Challenges Quickly Apparent to Canadian GroupWed, 02/22/2017 - 13:33
When ATCO entered Mexico in 2014, the Canadian conglomerate expected its broad energy experience at home to play well here. It quickly learned that a nation in the middle of reinventing its energy industry from the bottom up poses unique challenges, especially when dealing with the complexities of cultural and regional differences. “You cannot enter a country, state or even location and expect everything to be the same. People are different, have different ways of doing things. We knew it was a different language, a different culture and a new experience for the company,” says ATCO Director General James Délano.

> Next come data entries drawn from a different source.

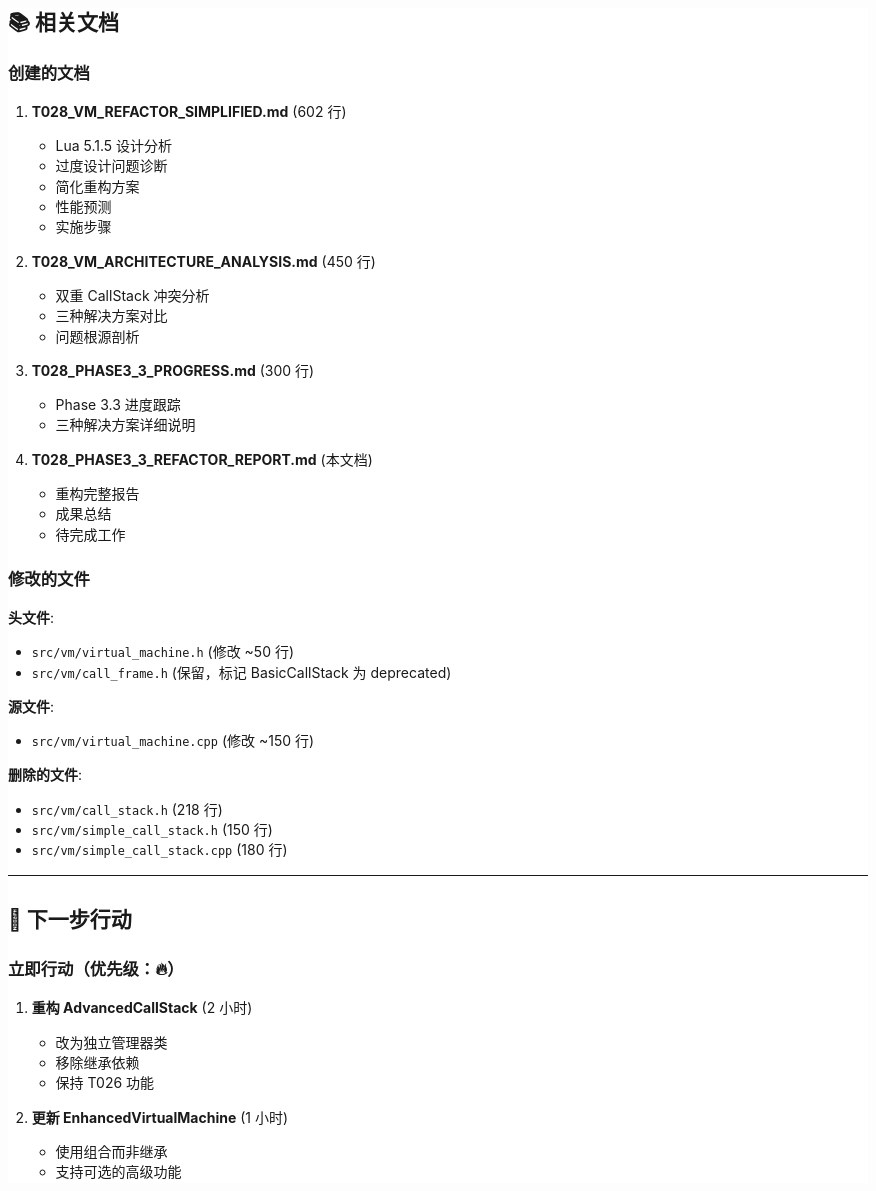 ## 📚 相关文档

### 创建的文档

1. **T028_VM_REFACTOR_SIMPLIFIED.md** (602 行)
   - Lua 5.1.5 设计分析
   - 过度设计问题诊断
   - 简化重构方案
   - 性能预测
   - 实施步骤

2. **T028_VM_ARCHITECTURE_ANALYSIS.md** (450 行)
   - 双重 CallStack 冲突分析
   - 三种解决方案对比
   - 问题根源剖析

3. **T028_PHASE3_3_PROGRESS.md** (300 行)
   - Phase 3.3 进度跟踪
   - 三种解决方案详细说明

4. **T028_PHASE3_3_REFACTOR_REPORT.md** (本文档)
   - 重构完整报告
   - 成果总结
   - 待完成工作

### 修改的文件

**头文件**:
- `src/vm/virtual_machine.h` (修改 ~50 行)
- `src/vm/call_frame.h` (保留，标记 BasicCallStack 为 deprecated)

**源文件**:
- `src/vm/virtual_machine.cpp` (修改 ~150 行)

**删除的文件**:
- `src/vm/call_stack.h` (218 行)
- `src/vm/simple_call_stack.h` (150 行)
- `src/vm/simple_call_stack.cpp` (180 行)

---

## 🚀 下一步行动

### 立即行动（优先级：🔥）

1. **重构 AdvancedCallStack** (2 小时)
   - 改为独立管理器类
   - 移除继承依赖
   - 保持 T026 功能

2. **更新 EnhancedVirtualMachine** (1 小时)
   - 使用组合而非继承
   - 支持可选的高级功能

He believes the difficulties are worth the effort to keep developing the company’s expertise in natural gas, infrastructure and power generation plants.
Délano adds that despite its goal to expand and develop the Alberta-based company’s three areas of expertise in the Mexican energy industry, which also include power generation and modular construction, its current focus is on natural gas pipeline construction. “We came to Mexico with the expectation of helping to build the infrastructure for the natural gas system. Our Ramal Tula project is rather small but highly important and iconic,” he says, referring to the US$50 million 16km pipeline awarded by CFE to carry natural gas from near the town of Tula, Hidalgo to the Francisco Pérez Ríos power plant. But what the company initially thought would be a walk in the park due to their expertise in the Canadian energy industry and the development of a similar project there, quickly proved to be a more challenging experience. Besides the cultural differences, entering a newly born industry quickly presented hurdles for the company, founded in 1947. The number of new institutions, processes and regulations, most of which are still under consideration, slowed the development of ATCO’s projects, forcing the company to take it step by step. “Several times we were the first to inaugurate new processes while everybody was learning to play a new game," he said.

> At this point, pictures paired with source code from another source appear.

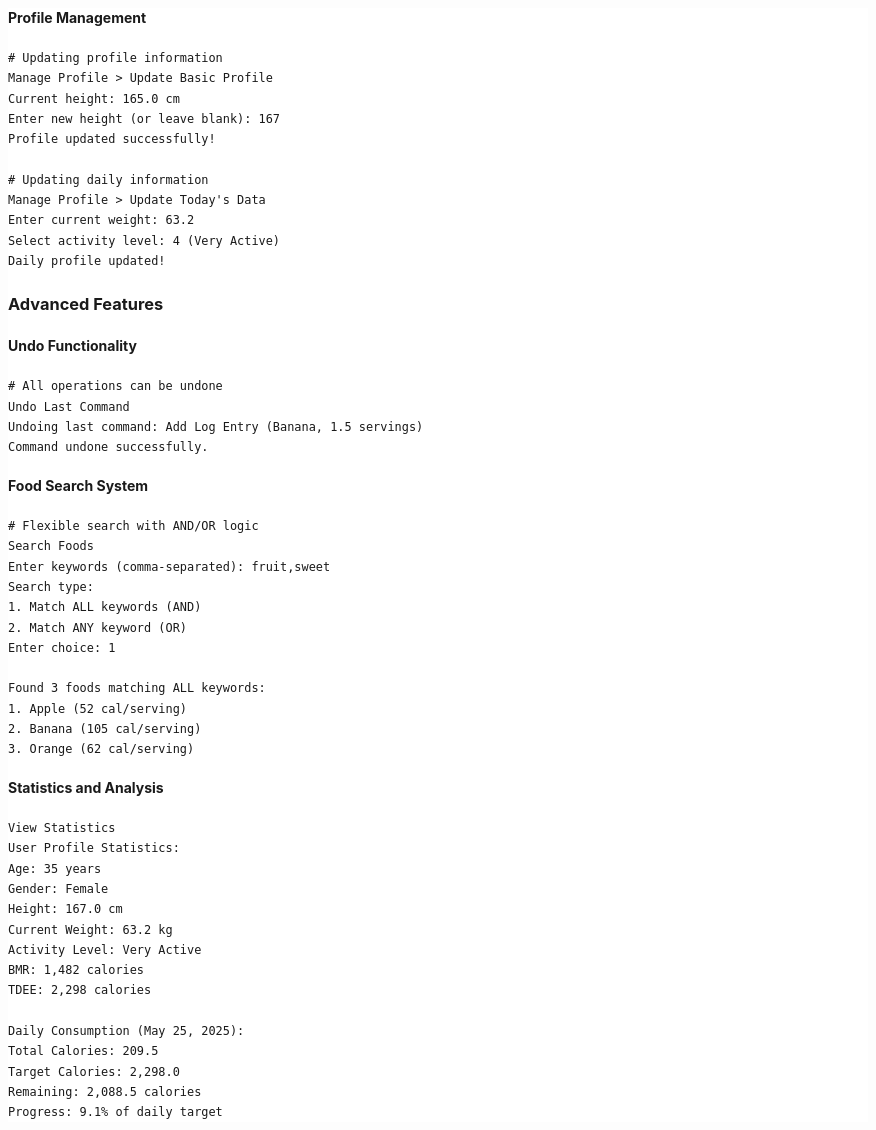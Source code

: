 
#### Profile Management
```
# Updating profile information
Manage Profile > Update Basic Profile
Current height: 165.0 cm
Enter new height (or leave blank): 167
Profile updated successfully!

# Updating daily information
Manage Profile > Update Today's Data
Enter current weight: 63.2
Select activity level: 4 (Very Active)
Daily profile updated!
```

### Advanced Features

#### Undo Functionality
```
# All operations can be undone
Undo Last Command
Undoing last command: Add Log Entry (Banana, 1.5 servings)
Command undone successfully.
```

#### Food Search System
```
# Flexible search with AND/OR logic
Search Foods
Enter keywords (comma-separated): fruit,sweet
Search type:
1. Match ALL keywords (AND)
2. Match ANY keyword (OR)
Enter choice: 1

Found 3 foods matching ALL keywords:
1. Apple (52 cal/serving)
2. Banana (105 cal/serving)  
3. Orange (62 cal/serving)
```

#### Statistics and Analysis
```
View Statistics
User Profile Statistics:
Age: 35 years
Gender: Female
Height: 167.0 cm
Current Weight: 63.2 kg
Activity Level: Very Active
BMR: 1,482 calories
TDEE: 2,298 calories

Daily Consumption (May 25, 2025):
Total Calories: 209.5
Target Calories: 2,298.0
Remaining: 2,088.5 calories
Progress: 9.1% of daily target
```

Another main area of concern for the company became evident during the development process. ATCO found social management and land rights to be highly challenging due to the presence of Mexican local ejidatarios, dwellers on state-owned land. “We thought we could do this in a simple manner as we have in Canada where we dealt and negotiated with people,” he says.
But the Mexican scenario was very different. Even though ATCO paid handsomely for land according to a property evaluation, local people were not happy. Of the 108 ejidos it has had to negotiate with, ATCO has failed to reach consensus with two and also with six publicly owned access roads. “Even though we have made a generous proposal for a 25-year lease and have offered to build infrastructure to benefit the community, the local leaders have not yielded.”
Starting in July 2016 local leaders filed four injunctions that have caused the suspension of the company’s activities in the construction of the Tula pipeline. “We have not been able to get a hearing with the appropriate authorities to resolve the situation since the injunction procedure keeps extending,” Délano says. “Even though the initial negotiations with the representative of the ejidatarios were successful and an agreement of dismissal of the injunctions was signed and notarized, it ended up falling apart.” Although the lands in dispute are not valuable for farming the community representatives are still unwilling to settle, he adds. But ATCO has refused to give up. The successful construction of the pipeline is in the country’s best interest, Délano adds. “We are going to solve it, because the alternative is not acceptable for anybody.”
The positive attitude of the company is also reflected in their expansion plans for the Mexican energy industry. “We have expertise in transmission lines that we can bring to the Mexican market. We also have 15 diverse energy plants around the world and generate electricity efficiently.” Both areas would benefit the Mexican industry and help to consolidate the Energy Reform. In terms of pipelines the company is confident it will continue its work on the pipeline project with support from CFE, the Hidalgo state government and the Ministries of Energy and of the Interior.”